§ What the exercise asks:
Work through the data below line by line and say how many lines hold "RCPs"; give only the number.

§ Supplied information:
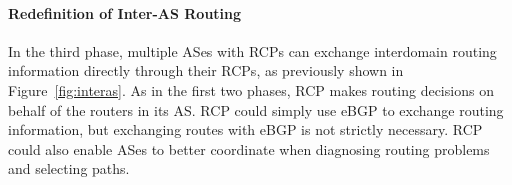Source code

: 

\paragraph{Redefinition of Inter-AS Routing}\label{sec:interas}

In the third
phase, multiple ASes with RCPs can exchange interdomain routing
information directly through their RCPs, as previously shown in
Figure~\ref{fig:interas}. As in the first
two phases, RCP makes routing decisions on behalf of the
routers in its AS.  
RCP could simply use eBGP to exchange routing
information, but exchanging routes with eBGP is not strictly necessary.
RCP could also enable ASes to better coordinate when 
diagnosing routing problems and selecting paths.

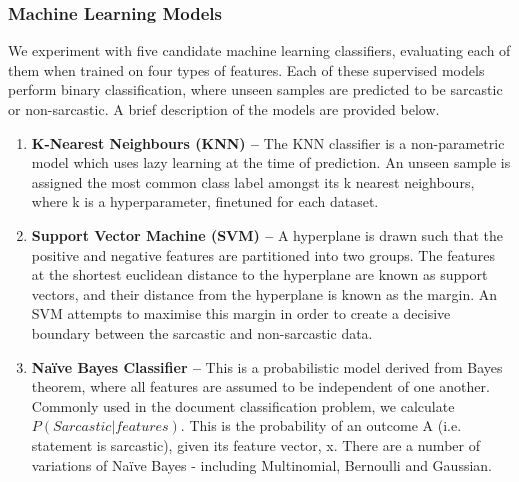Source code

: \documentclass[12pt,a4paper]{article}
\begin{document}
\subsubsection{Machine Learning Models}
We experiment with five candidate machine learning classifiers, evaluating each of them when trained on four types of features. Each of these supervised models perform binary classification, where unseen samples are predicted to be sarcastic or non-sarcastic. A brief description of the models are provided below. 

\begin{enumerate}[leftmargin=0cm]
	\item \textbf{K-Nearest Neighbours (KNN) --} The KNN classifier is a non-parametric model which uses lazy learning at the time of prediction. An unseen sample is assigned the most common class label amongst its k nearest neighbours, where k is a hyperparameter, finetuned for each dataset.
	
	
	\item \textbf{Support Vector Machine (SVM) --} A hyperplane is drawn such that the positive and negative features are partitioned into two groups. The features at the shortest euclidean distance to the hyperplane are known as support vectors, and their distance from the hyperplane is known as the margin. An SVM attempts to maximise this margin in order to create a decisive boundary between the sarcastic and non-sarcastic data.
	
	\item \textbf{Na\"{i}ve Bayes Classifier --} This is a probabilistic model derived from Bayes theorem, where all features are assumed to be independent of one another. Commonly used in the document classification problem, we calculate ${P(Sarcastic | features)}$. This is  the probability of an outcome A (i.e. statement is sarcastic), given its feature vector, x. There are a number of variations of Na\"{i}ve Bayes - including Multinomial, Bernoulli and Gaussian. 


\end{enumerate}
\end{document}
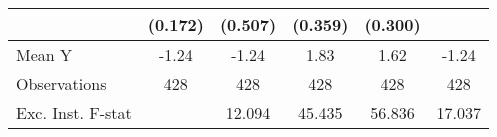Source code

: {\begin{tabular}{l*{5}{c}}
            &     (0.172)         &     (0.507)         &     (0.359)         &     (0.300)         &                     \\
\midrule
Mean Y      &       -1.24         &       -1.24         &        1.83         &        1.62         &       -1.24         \\
Observations&         428         &         428         &         428         &         428         &         428         \\
Exc. Inst. F-stat&                     &      12.094         &      45.435         &      56.836         &      17.037         \\
\bottomrule
\end{tabular}
}
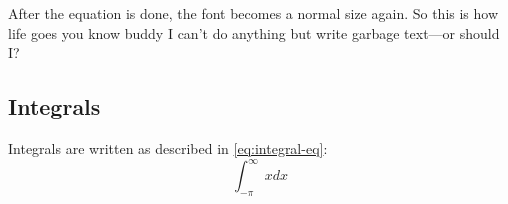 After the equation is done, the font becomes a normal size again. So this is how life
goes you know buddy I can't do anything but write garbage text---or should I?

\subsection{Integrals}

Integrals are written as described in \cref{eq:integral-eq}:
\begin{equation}
  \int_{-\pi}^{\infty}xdx
  \label{eq:integral-eq}
\end{equation}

§ Finished task:
2